Rather, it is through the repeated play of this sexuality that the “I” is insistently reconstituted as a lesbian “I”; paradoxically, it is precisely the repetition of that play that establishes as well the instability of the very category that it constitutes. Boorish proclamations spewed by humans have been embedded into the foundation of language, a world in which proper and improper are well and alive, and sometimes inadvertently or explicitly oppress a sect of people who share mutual interests. Since the concept of proper and improper exist as a flailing binary, it can be noted that the two instigate a series of feverish compulsion as to which one between the two takes the cake to assert signification "Where the notion of the "proper" operates, it is always and only improperly installed as the effect of a compulsory system." Imitation may determine if an origin exists, however, imitation could also imply that intricate systems harbor flaws in which consistency must be practiced to validate behavior. Performance triggers disruption. A public display of what builds us up accordingly functions to display what strips us down "

In this sense, the “reality” of heterosexual identities is performatively constituted through an imitation that sets itself up as the origin and the ground of all imitations. In other words, heterosexuality is always in the process of imitating and approximating its own phantasmatic idealization of itself—and failing. Precisely because it is bound to fail, and yet endeavors to succeed, the project of heterosexual identity is propelled into an endless repetition of itself.

Numerous points have been addressed in Butler's essay, but one of her more dominant proposals talks about the concept of "coming out" and how hindrance walks under the guise of liberation. Once "outness" is established, it doesn't do much to quell the anxiety and insecure tension of a subject bound in societal inferiority "

Is the “subject” who is “out” free of its subjection and finally in the clear? Or could it be that the subjection that subjectivates the gay or lesbian subject in some ways continues to oppress, or oppresses most insidiously, once “outness” is claimed? An individual does as much as she or he can to preserve a sense of self, but at times, the "I" can be harnessed to provoke a code of misguided representations

To claim that this is what I am is to suggest a provisional totalization of this “I.” But if the I can so determine itself, then that which it excludes in order to make that determination remains constitutive of the determination itself. I suppose the underlying point isn't that homosexuality and heterosexuality are two competing species hounding for a slice of the pie. Rather, both are similar if not duplicate in expression, but heterosexuality has frothed at the mouth to make clear heterosexuality triumphs when both triumph and crumble all at the same time.

  Illustrating the key essentials in this doodle was a challenge, yet I'll convey what I was trying to point out in my crudely drawn figure based on historical fact. Way back in the early 20th century, charlie Chaplin lost in a Charlie Chaplin look a like contest. I doubt his competitor wore a dress as a means to trump the real Charlie Chaplin, but shown in a emulation out competing a per-supposed one of a kind. Stripped of labels, dress wearing Chaplin took the reins under a ruse. If the winner was swapped with the actual charlie Chaplin, considering labels and facts stripped, real charlie Chaplin is merely taking the reins under a ruse.
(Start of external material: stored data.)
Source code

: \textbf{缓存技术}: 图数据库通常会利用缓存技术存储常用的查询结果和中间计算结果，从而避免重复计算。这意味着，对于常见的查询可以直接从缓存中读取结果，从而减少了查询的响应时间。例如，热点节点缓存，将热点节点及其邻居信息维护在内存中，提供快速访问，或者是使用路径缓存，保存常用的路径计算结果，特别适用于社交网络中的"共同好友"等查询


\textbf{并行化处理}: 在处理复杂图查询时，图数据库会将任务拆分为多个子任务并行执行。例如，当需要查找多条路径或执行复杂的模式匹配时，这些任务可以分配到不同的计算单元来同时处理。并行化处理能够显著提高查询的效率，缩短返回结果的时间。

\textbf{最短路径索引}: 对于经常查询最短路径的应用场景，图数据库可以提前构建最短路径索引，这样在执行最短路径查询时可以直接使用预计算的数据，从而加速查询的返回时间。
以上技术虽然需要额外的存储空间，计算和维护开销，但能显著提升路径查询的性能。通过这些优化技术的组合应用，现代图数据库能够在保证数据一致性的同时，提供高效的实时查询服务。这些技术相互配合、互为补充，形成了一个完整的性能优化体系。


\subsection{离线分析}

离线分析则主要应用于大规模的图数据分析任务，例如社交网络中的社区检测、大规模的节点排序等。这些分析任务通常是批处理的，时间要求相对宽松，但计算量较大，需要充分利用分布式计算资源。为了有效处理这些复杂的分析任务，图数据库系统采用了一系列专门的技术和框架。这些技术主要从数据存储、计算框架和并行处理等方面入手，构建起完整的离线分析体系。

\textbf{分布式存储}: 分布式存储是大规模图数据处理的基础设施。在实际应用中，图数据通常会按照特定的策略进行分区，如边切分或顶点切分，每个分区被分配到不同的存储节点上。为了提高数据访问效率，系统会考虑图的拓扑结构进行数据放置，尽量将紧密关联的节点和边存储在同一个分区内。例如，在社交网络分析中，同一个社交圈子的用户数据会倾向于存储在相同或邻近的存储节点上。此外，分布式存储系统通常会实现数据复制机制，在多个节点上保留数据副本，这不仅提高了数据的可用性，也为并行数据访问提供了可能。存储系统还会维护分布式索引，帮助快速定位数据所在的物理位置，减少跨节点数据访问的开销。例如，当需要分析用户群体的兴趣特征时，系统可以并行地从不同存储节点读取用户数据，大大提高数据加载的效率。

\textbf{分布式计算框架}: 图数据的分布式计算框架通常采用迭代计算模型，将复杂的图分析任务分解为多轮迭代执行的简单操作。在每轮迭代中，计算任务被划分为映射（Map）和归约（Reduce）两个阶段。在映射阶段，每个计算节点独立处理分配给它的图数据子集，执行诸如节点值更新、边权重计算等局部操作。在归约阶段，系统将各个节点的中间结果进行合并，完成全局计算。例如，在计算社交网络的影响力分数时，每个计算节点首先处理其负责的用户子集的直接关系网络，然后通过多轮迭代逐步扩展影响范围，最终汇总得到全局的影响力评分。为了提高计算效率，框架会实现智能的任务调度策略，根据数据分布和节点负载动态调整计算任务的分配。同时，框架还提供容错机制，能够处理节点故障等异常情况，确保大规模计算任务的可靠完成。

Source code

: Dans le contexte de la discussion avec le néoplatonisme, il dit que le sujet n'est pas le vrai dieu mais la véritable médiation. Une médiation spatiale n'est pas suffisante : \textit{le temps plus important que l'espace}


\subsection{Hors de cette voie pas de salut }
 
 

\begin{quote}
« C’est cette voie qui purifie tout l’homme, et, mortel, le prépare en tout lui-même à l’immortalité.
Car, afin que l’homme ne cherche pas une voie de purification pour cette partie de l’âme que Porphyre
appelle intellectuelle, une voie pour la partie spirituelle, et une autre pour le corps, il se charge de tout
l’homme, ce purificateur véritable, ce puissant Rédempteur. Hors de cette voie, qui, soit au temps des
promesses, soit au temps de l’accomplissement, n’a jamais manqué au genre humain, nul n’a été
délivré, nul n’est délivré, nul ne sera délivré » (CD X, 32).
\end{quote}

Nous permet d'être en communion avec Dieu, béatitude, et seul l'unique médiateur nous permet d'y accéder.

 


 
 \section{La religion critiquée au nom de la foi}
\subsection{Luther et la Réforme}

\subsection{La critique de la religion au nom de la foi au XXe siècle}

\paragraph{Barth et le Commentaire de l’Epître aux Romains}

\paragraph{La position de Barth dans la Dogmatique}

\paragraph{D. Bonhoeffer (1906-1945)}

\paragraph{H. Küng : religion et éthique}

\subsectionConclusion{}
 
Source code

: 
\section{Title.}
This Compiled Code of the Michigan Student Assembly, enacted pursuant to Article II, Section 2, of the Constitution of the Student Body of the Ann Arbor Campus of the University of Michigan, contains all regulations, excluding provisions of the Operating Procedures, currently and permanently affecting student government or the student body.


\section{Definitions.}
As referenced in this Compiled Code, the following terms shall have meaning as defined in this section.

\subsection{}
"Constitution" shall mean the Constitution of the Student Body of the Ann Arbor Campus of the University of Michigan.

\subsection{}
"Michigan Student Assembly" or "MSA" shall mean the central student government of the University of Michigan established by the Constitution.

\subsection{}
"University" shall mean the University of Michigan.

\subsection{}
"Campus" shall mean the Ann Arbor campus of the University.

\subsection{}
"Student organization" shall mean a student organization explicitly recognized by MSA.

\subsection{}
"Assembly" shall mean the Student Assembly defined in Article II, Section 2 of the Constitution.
Copy cat antics prod at formulating a tense discourse. Ambiguities intensify strife. Alternates play the role of primaries as primaries do alternates. Accordingly, failure and succession is cyclical in an ongoing war on dissolving sexuality into groups and sub-groups, when it merely is what it is.  


1 comment:

  1. Some slightly weird things going on throughout with quotation marks, so I wasn't sure what was a quote and what was you. Take a look back and you should see what I mean...

    You write, "Once 'outness' is established, it doesn't do much to quell the anxiety and insecure tension of a subject bound in societal inferiority." I think you are getting at Butler's idea of exiting one closet and entering another, but it's important to understand that this is also partially just about any subject's inability to be totally free from language-based identity categories. In that sense, even hetero sexualities are going to be limited and confined. but Butler does attempt to deconstruct these oppositions by showing how any category is defined by its opposite, which means that their meaning comes not from their natural truth, but from their relationships to other signs/categories: so heterosexuality is always dependent on the homosexuality it purports to shut out. Your final paragraph above is a bit hard to follow, but it really does seem to connect with that metonymic slippage that we talked about with poststructuralism and Queer Theory. All in all, a bit hard to navigate this with the quote formatting glitch, but it seems like you are definitely on the right track.